▸ RECORDS SUPPLIED:
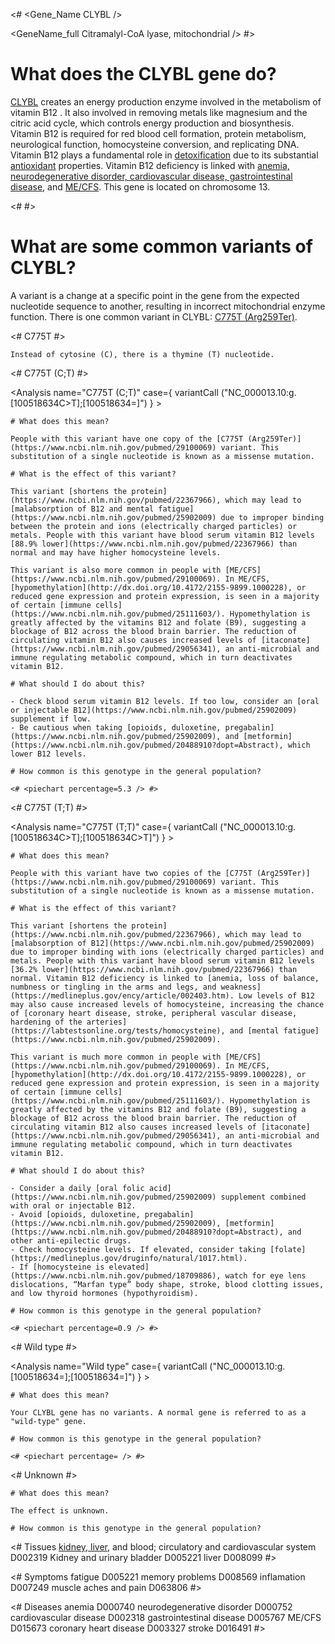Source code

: <# <Gene_Name CLYBL />

<GeneName_full Citramalyl-CoA lyase, mitochondrial /> #>

# What does the CLYBL gene do?

[CLYBL](http://www.uniprot.org/uniprot/Q8N0X4) creates an energy production enzyme involved in the metabolism of vitamin B12 . It also involved in removing metals like magnesium and the citric acid cycle, which controls energy production and biosynthesis. Vitamin B12 is required for red blood cell formation, protein metabolism, neurological function, homocysteine conversion, and replicating DNA. Vitamin B12 plays a fundamental role in [detoxification](https://www.ncbi.nlm.nih.gov/pubmed/19409980) due to its substantial [antioxidant](https://www.ncbi.nlm.nih.gov/pubmed/19799418) properties. Vitamin B12 deficiency is linked with [anemia, neurodegenerative disorder, cardiovascular disease, gastrointestinal disease](https://www.ncbi.nlm.nih.gov/pubmed/22367966), and [ME/CFS](https://www.ncbi.nlm.nih.gov/pubmed/29100069). This gene is located on chromosome 13.

<# <GeneMap name= "CLYBL" interval="NC_000013.10:g.100258919_100549388="> #>

# What are some common variants of CLYBL?
 
A variant is a change at a specific point in the gene from the expected nucleotide sequence to another, resulting in incorrect mitochondrial enzyme function. There is one common variant in CLYBL: [C775T (Arg259Ter)](https://www.ncbi.nlm.nih.gov/pubmed/29100069).

<# C775T #>

  <Variant hgvs="NC_000013.10:g.100518634C>T" name="C775T"> 

    Instead of cytosine (C), there is a thymine (T) nucleotide.

  </Variant>

<AnalysisBox>

<# C775T (C;T) #>

  <Analysis name="C775T (C;T)"
            case={  variantCall ("NC_000013.10:g.[100518634C>T];[100518634=]")
                  } > 

    # What does this mean?

    People with this variant have one copy of the [C775T (Arg259Ter)](https://www.ncbi.nlm.nih.gov/pubmed/29100069) variant. This substitution of a single nucleotide is known as a missense mutation.

    # What is the effect of this variant?

    This variant [shortens the protein](https://www.ncbi.nlm.nih.gov/pubmed/22367966), which may lead to [malabsorption of B12 and mental fatigue](https://www.ncbi.nlm.nih.gov/pubmed/25902009) due to improper binding between the protein and ions (electrically charged particles) or metals. People with this variant have blood serum vitamin B12 levels [88.9% lower](https://www.ncbi.nlm.nih.gov/pubmed/22367966) than normal and may have higher homocysteine levels. 

    This variant is also more common in people with [ME/CFS](https://www.ncbi.nlm.nih.gov/pubmed/29100069). In ME/CFS, [hypomethylation](http://dx.doi.org/10.4172/2155-9899.1000228), or reduced gene expression and protein expression, is seen in a majority of certain [immune cells](https://www.ncbi.nlm.nih.gov/pubmed/25111603/). Hypomethylation is greatly affected by the vitamins B12 and folate (B9), suggesting a blockage of B12 across the blood brain barrier. The reduction of circulating vitamin B12 also causes increased levels of [itaconate](https://www.ncbi.nlm.nih.gov/pubmed/29056341), an anti-microbial and immune regulating metabolic compound, which in turn deactivates vitamin B12. 

    # What should I do about this?

    - Check blood serum vitamin B12 levels. If too low, consider an [oral or injectable B12](https://www.ncbi.nlm.nih.gov/pubmed/25902009) supplement if low. 
    - Be cautious when taking [opioids, duloxetine, pregabalin](https://www.ncbi.nlm.nih.gov/pubmed/25902009), and [metformin](https://www.ncbi.nlm.nih.gov/pubmed/20488910?dopt=Abstract), which lower B12 levels.

    # How common is this genotype in the general population?

    <# <piechart percentage=5.3 /> #>
  </Analysis>
<# C775T (T;T) #>

  <Analysis name="C775T (T;T)"
            case={  variantCall ("NC_000013.10:g.[100518634C>T];[100518634C>T]")
                  } > 

    # What does this mean?

    People with this variant have two copies of the [C775T (Arg259Ter)](https://www.ncbi.nlm.nih.gov/pubmed/29100069) variant. This substitution of a single nucleotide is known as a missense mutation.

    # What is the effect of this variant?

    This variant [shortens the protein](https://www.ncbi.nlm.nih.gov/pubmed/22367966), which may lead to [malabsorption of B12](https://www.ncbi.nlm.nih.gov/pubmed/25902009) due to improper binding with ions (electrically charged particles) and metals. People with this variant have blood serum vitamin B12 levels [36.2% lower](https://www.ncbi.nlm.nih.gov/pubmed/22367966) than normal. Vitamin B12 deficiency is linked to [anemia, loss of balance, numbness or tingling in the arms and legs, and weakness](https://medlineplus.gov/ency/article/002403.htm). Low levels of B12 may also cause increased levels of homocysteine, increasing the chance of [coronary heart disease, stroke, peripheral vascular disease, hardening of the arteries](https://labtestsonline.org/tests/homocysteine), and [mental fatigue](https://www.ncbi.nlm.nih.gov/pubmed/25902009).

    This variant is much more common in people with [ME/CFS](https://www.ncbi.nlm.nih.gov/pubmed/29100069). In ME/CFS, [hypomethylation](http://dx.doi.org/10.4172/2155-9899.1000228), or reduced gene expression and protein expression, is seen in a majority of certain [immune cells](https://www.ncbi.nlm.nih.gov/pubmed/25111603/). Hypomethylation is greatly affected by the vitamins B12 and folate (B9), suggesting a blockage of B12 across the blood brain barrier. The reduction of circulating vitamin B12 also causes increased levels of [itaconate](https://www.ncbi.nlm.nih.gov/pubmed/29056341), an anti-microbial and immune regulating metabolic compound, which in turn deactivates vitamin B12. 

    # What should I do about this?

    - Consider a daily [oral folic acid](https://www.ncbi.nlm.nih.gov/pubmed/25902009) supplement combined with oral or injectable B12. 
    - Avoid [opioids, duloxetine, pregabalin](https://www.ncbi.nlm.nih.gov/pubmed/25902009), [metformin](https://www.ncbi.nlm.nih.gov/pubmed/20488910?dopt=Abstract), and other anti-epilectic drugs. 
    - Check homocysteine levels. If elevated, consider taking [folate](https://medlineplus.gov/druginfo/natural/1017.html). 
    - If [homocysteine is elevated](https://www.ncbi.nlm.nih.gov/pubmed/18709886), watch for eye lens dislocations, “Marfan type” body shape, stroke, blood clotting issues, and low thyroid hormones (hypothyroidism).

    # How common is this genotype in the general population?

    <# <piechart percentage=0.9 /> #>
  </Analysis>

<# Wild type #>

  <Analysis name="Wild type"
            case={  variantCall ("NC_000013.10:g.[100518634=];[100518634=]")
                  } > 

    # What does this mean?

    Your CLYBL gene has no variants. A normal gene is referred to as a "wild-type" gene.

    # How common is this genotype in the general population?

    <# <piechart percentage= /> #>
  </Analysis>

<# Unknown #>

  <Analysis name="Unknown" case=true>

    # What does this mean?

    The effect is unknown.

    # How common is this genotype in the general population?

  </Analysis>
</AnalysisBox>

<# Tissues [kidney, liver](https://www.ncbi.nlm.nih.gov/gene/171425#gene-expression), and blood; circulatory and cardiovascular system D002319 Kidney and urinary bladder D005221 liver D008099  #>

<TopicBar mesh_D002319 mesh_D005221 mesh_D008099  />

<# Symptoms fatigue D005221 memory problems D008569 inflamation D007249 muscle aches and pain D063806 #>

<TopicBar mesh_D005221 mesh_D008569 mesh_D007249 mesh_D063806 />

<# Diseases anemia D000740 neurodegenerative disorder D000752 cardiovascular disease D002318 gastrointestinal disease D005767 ME/CFS D015673 coronary heart disease D003327 stroke  D016491 #>

<TopicBar mesh_D000740 mesh_D000752 mesh_D002318 mesh_D005767 mesh_D015673 mesh_D003327 mesh_D016491 />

▸ PROBLEM TO SOLVE: Word for word, retype the material above without its pictures.

▸ WRITTEN ANSWER:
Source code

: <# <Gene_Name CLYBL />

<GeneName_full Citramalyl-CoA lyase, mitochondrial /> #>

# What does the CLYBL gene do?

[CLYBL](http://www.uniprot.org/uniprot/Q8N0X4) creates an energy production enzyme involved in the metabolism of vitamin B12 . It also involved in removing metals like magnesium and the citric acid cycle, which controls energy production and biosynthesis. Vitamin B12 is required for red blood cell formation, protein metabolism, neurological function, homocysteine conversion, and replicating DNA. Vitamin B12 plays a fundamental role in [detoxification](https://www.ncbi.nlm.nih.gov/pubmed/19409980) due to its substantial [antioxidant](https://www.ncbi.nlm.nih.gov/pubmed/19799418) properties. Vitamin B12 deficiency is linked with [anemia, neurodegenerative disorder, cardiovascular disease, gastrointestinal disease](https://www.ncbi.nlm.nih.gov/pubmed/22367966), and [ME/CFS](https://www.ncbi.nlm.nih.gov/pubmed/29100069). This gene is located on chromosome 13.

<# <GeneMap name= "CLYBL" interval="NC_000013.10:g.100258919_100549388="> #>

# What are some common variants of CLYBL?
 
A variant is a change at a specific point in the gene from the expected nucleotide sequence to another, resulting in incorrect mitochondrial enzyme function. There is one common variant in CLYBL: [C775T (Arg259Ter)](https://www.ncbi.nlm.nih.gov/pubmed/29100069).

<# C775T #>

  <Variant hgvs="NC_000013.10:g.100518634C>T" name="C775T"> 

    Instead of cytosine (C), there is a thymine (T) nucleotide.

  </Variant>

<AnalysisBox>

<# C775T (C;T) #>

  <Analysis name="C775T (C;T)"
            case={  variantCall ("NC_000013.10:g.[100518634C>T];[100518634=]")
                  } > 

    # What does this mean?

    People with this variant have one copy of the [C775T (Arg259Ter)](https://www.ncbi.nlm.nih.gov/pubmed/29100069) variant. This substitution of a single nucleotide is known as a missense mutation.

    # What is the effect of this variant?

    This variant [shortens the protein](https://www.ncbi.nlm.nih.gov/pubmed/22367966), which may lead to [malabsorption of B12 and mental fatigue](https://www.ncbi.nlm.nih.gov/pubmed/25902009) due to improper binding between the protein and ions (electrically charged particles) or metals. People with this variant have blood serum vitamin B12 levels [88.9% lower](https://www.ncbi.nlm.nih.gov/pubmed/22367966) than normal and may have higher homocysteine levels. 

    This variant is also more common in people with [ME/CFS](https://www.ncbi.nlm.nih.gov/pubmed/29100069). In ME/CFS, [hypomethylation](http://dx.doi.org/10.4172/2155-9899.1000228), or reduced gene expression and protein expression, is seen in a majority of certain [immune cells](https://www.ncbi.nlm.nih.gov/pubmed/25111603/). Hypomethylation is greatly affected by the vitamins B12 and folate (B9), suggesting a blockage of B12 across the blood brain barrier. The reduction of circulating vitamin B12 also causes increased levels of [itaconate](https://www.ncbi.nlm.nih.gov/pubmed/29056341), an anti-microbial and immune regulating metabolic compound, which in turn deactivates vitamin B12. 

    # What should I do about this?

    - Check blood serum vitamin B12 levels. If too low, consider an [oral or injectable B12](https://www.ncbi.nlm.nih.gov/pubmed/25902009) supplement if low. 
    - Be cautious when taking [opioids, duloxetine, pregabalin](https://www.ncbi.nlm.nih.gov/pubmed/25902009), and [metformin](https://www.ncbi.nlm.nih.gov/pubmed/20488910?dopt=Abstract), which lower B12 levels.

    # How common is this genotype in the general population?

    <# <piechart percentage=5.3 /> #>
  </Analysis>
<# C775T (T;T) #>

  <Analysis name="C775T (T;T)"
            case={  variantCall ("NC_000013.10:g.[100518634C>T];[100518634C>T]")
                  } > 

    # What does this mean?

    People with this variant have two copies of the [C775T (Arg259Ter)](https://www.ncbi.nlm.nih.gov/pubmed/29100069) variant. This substitution of a single nucleotide is known as a missense mutation.

    # What is the effect of this variant?

    This variant [shortens the protein](https://www.ncbi.nlm.nih.gov/pubmed/22367966), which may lead to [malabsorption of B12](https://www.ncbi.nlm.nih.gov/pubmed/25902009) due to improper binding with ions (electrically charged particles) and metals. People with this variant have blood serum vitamin B12 levels [36.2% lower](https://www.ncbi.nlm.nih.gov/pubmed/22367966) than normal. Vitamin B12 deficiency is linked to [anemia, loss of balance, numbness or tingling in the arms and legs, and weakness](https://medlineplus.gov/ency/article/002403.htm). Low levels of B12 may also cause increased levels of homocysteine, increasing the chance of [coronary heart disease, stroke, peripheral vascular disease, hardening of the arteries](https://labtestsonline.org/tests/homocysteine), and [mental fatigue](https://www.ncbi.nlm.nih.gov/pubmed/25902009).

    This variant is much more common in people with [ME/CFS](https://www.ncbi.nlm.nih.gov/pubmed/29100069). In ME/CFS, [hypomethylation](http://dx.doi.org/10.4172/2155-9899.1000228), or reduced gene expression and protein expression, is seen in a majority of certain [immune cells](https://www.ncbi.nlm.nih.gov/pubmed/25111603/). Hypomethylation is greatly affected by the vitamins B12 and folate (B9), suggesting a blockage of B12 across the blood brain barrier. The reduction of circulating vitamin B12 also causes increased levels of [itaconate](https://www.ncbi.nlm.nih.gov/pubmed/29056341), an anti-microbial and immune regulating metabolic compound, which in turn deactivates vitamin B12. 

    # What should I do about this?

    - Consider a daily [oral folic acid](https://www.ncbi.nlm.nih.gov/pubmed/25902009) supplement combined with oral or injectable B12. 
    - Avoid [opioids, duloxetine, pregabalin](https://www.ncbi.nlm.nih.gov/pubmed/25902009), [metformin](https://www.ncbi.nlm.nih.gov/pubmed/20488910?dopt=Abstract), and other anti-epilectic drugs. 
    - Check homocysteine levels. If elevated, consider taking [folate](https://medlineplus.gov/druginfo/natural/1017.html). 
    - If [homocysteine is elevated](https://www.ncbi.nlm.nih.gov/pubmed/18709886), watch for eye lens dislocations, “Marfan type” body shape, stroke, blood clotting issues, and low thyroid hormones (hypothyroidism).

    # How common is this genotype in the general population?

    <# <piechart percentage=0.9 /> #>
  </Analysis>

<# Wild type #>

  <Analysis name="Wild type"
            case={  variantCall ("NC_000013.10:g.[100518634=];[100518634=]")
                  } > 

    # What does this mean?

    Your CLYBL gene has no variants. A normal gene is referred to as a "wild-type" gene.

    # How common is this genotype in the general population?

    <# <piechart percentage= /> #>
  </Analysis>

<# Unknown #>

  <Analysis name="Unknown" case=true>

    # What does this mean?

    The effect is unknown.

    # How common is this genotype in the general population?

  </Analysis>
</AnalysisBox>

<# Tissues [kidney, liver](https://www.ncbi.nlm.nih.gov/gene/171425#gene-expression), and blood; circulatory and cardiovascular system D002319 Kidney and urinary bladder D005221 liver D008099  #>

<TopicBar mesh_D002319 mesh_D005221 mesh_D008099  />

<# Symptoms fatigue D005221 memory problems D008569 inflamation D007249 muscle aches and pain D063806 #>

<TopicBar mesh_D005221 mesh_D008569 mesh_D007249 mesh_D063806 />

<# Diseases anemia D000740 neurodegenerative disorder D000752 cardiovascular disease D002318 gastrointestinal disease D005767 ME/CFS D015673 coronary heart disease D003327 stroke  D016491 #>

<TopicBar mesh_D000740 mesh_D000752 mesh_D002318 mesh_D005767 mesh_D015673 mesh_D003327 mesh_D016491 />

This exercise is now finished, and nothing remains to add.